I was so proud of my mare for standing there with her foot in a bucket so I could soak it. And then I watch something like this...puts it all into perspective!


----------



## farmpony84 (Apr 21, 2008)

I have a horse that would have blown through that course... totally aced it... (no fear)... Why didn't I have stuff like that when he was young? Now that he's 29 and hard of vision....


----------



## MissColors (Jul 17, 2011)

Looks like so much fun :d


----------



## farmpony84 (Apr 21, 2008)

I'm going to look for a clip I watched not long ago ... It made me cry... be back in a minute...


----------



## farmpony84 (Apr 21, 2008)

here it is:


----------



## equiniphile (Aug 16, 2009)

I've ridden one horse that I'm confident could complete that course--Arthur, my 26 yr old Paso with severe ERU in one eye. My other horses? Pssh, no way.


----------



## Brighteyes (Mar 8, 2009)

Oooh! That looks super fun.


My mare might be able to complete it, but not gracefully and certainly not that fast! I woud also have a terrible time remembering the course. :shock:


----------



## Lonestar22 (May 22, 2009)

I think Daisy and I could do it. Probably not so fast but we could get it done.


----------



## existentialpony (Dec 4, 2012)

farmpony you're killin' me...


----------



## farmpony84 (Apr 21, 2008)

existentialpony said:


> farmpony you're killin' me...


videos don't normally effect me and I started watching that one and was like... eh... and then halfway through I was wiping tears....


----------



## Copperhead (Jun 27, 2012)

farmpony84 said:


> videos don't normally effect me and I started watching that one and was like... eh... and then halfway through I was wiping tears....
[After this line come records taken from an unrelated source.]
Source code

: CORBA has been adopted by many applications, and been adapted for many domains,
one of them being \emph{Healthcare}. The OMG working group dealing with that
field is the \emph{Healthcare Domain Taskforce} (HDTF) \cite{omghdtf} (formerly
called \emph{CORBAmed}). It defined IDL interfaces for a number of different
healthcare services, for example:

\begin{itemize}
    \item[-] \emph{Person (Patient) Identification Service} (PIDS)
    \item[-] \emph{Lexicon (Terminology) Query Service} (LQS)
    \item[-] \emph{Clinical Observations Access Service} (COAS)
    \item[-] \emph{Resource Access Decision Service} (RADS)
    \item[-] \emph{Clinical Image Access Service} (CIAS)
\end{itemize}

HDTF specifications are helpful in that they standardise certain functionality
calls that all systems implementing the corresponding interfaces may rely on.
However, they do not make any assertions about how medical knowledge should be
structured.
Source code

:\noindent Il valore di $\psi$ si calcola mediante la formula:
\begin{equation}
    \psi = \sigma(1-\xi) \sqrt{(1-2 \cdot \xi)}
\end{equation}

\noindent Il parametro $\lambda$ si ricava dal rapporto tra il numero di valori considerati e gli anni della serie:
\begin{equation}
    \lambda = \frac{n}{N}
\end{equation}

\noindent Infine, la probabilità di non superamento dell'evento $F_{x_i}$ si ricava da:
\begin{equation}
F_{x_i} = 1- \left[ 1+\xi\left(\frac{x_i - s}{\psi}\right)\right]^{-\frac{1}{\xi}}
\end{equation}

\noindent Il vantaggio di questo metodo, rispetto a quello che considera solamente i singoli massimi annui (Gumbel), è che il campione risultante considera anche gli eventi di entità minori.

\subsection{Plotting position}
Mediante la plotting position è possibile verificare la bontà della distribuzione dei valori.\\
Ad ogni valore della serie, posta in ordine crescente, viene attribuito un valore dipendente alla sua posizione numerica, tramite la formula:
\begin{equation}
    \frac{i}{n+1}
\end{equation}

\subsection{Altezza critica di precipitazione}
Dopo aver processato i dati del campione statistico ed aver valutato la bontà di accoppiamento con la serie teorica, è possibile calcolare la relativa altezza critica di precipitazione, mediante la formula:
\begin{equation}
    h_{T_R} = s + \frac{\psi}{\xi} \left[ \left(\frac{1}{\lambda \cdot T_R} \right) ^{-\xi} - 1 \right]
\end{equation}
Thats because the horse was doing subpar stuff when it came to trails and whatnot, and then you learn he is _completely blind_ and to be doing that, he has to have full trust and communication with his rider. It suddenly made all that subpar stuff incredible. It was an amazing story/video.


----------



## farmpony84 (Apr 21, 2008)

and then when she said "You don't tell a 15 year old to put her first horse down".... I was like... WWWWWWWWAILLLLL!!!!!


----------



## smrobs (Jul 30, 2008)

Well, I don't know exactly how I should feel about that, lucky or cursed. That's not so different than the type of country I commonly ride in. The only thing that I've been short on the last couple of years is the groundwater as I have to ride a few miles to get to any sort of creek.

Granted, I normally don't lope my "trails" (unless I'm working cattle and have no choice)...but then again, where I ride, there are very few trails that have more than deer or cows using them (neither of which have to worry about low hanging branches). I just have to pick my way through wherever I can :lol:.


----------